**Data under study:**
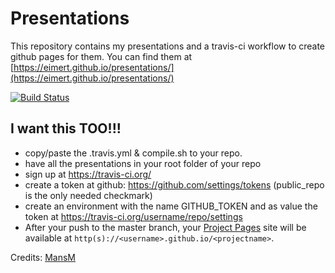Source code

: # Presentations

This repository contains my presentations and a travis-ci workflow to create github pages for them.
You can find them at [https://eimert.github.io/presentations/](https://eimert.github.io/presentations/)

[![Build Status](https://travis-ci.org/Eimert/presentations.svg?branch=master)](https://travis-ci.org/Eimert/presentations)

## I want this TOO!!!
* copy/paste the .travis.yml & compile.sh to your repo.
* have all the presentations in your root folder of your repo
* sign up at https://travis-ci.org/
* create a token at github: https://github.com/settings/tokens (public_repo is the only needed checkmark)
* create an environment with the name GITHUB_TOKEN and as value the token at https://travis-ci.org/username/repo/settings
* After your push to the master branch, your [Project Pages](https://help.github.com/articles/creating-project-pages-using-the-command-line/) site will be available at `http(s)://<username>.github.io/<projectname>`.

Credits: [MansM](https://github.com/MansM/presentations/)<br>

**Work item:**
Among the entries above, the line containing "This repository contains", the line containing "You can find", and all lines between them are to be restated word for word; nothing else belongs in the reply.

**Expected output:**
This repository contains my presentations and a travis-ci workflow to create github pages for them.
You can find them at [https://eimert.github.io/presentations/](https://eimert.github.io/presentations/)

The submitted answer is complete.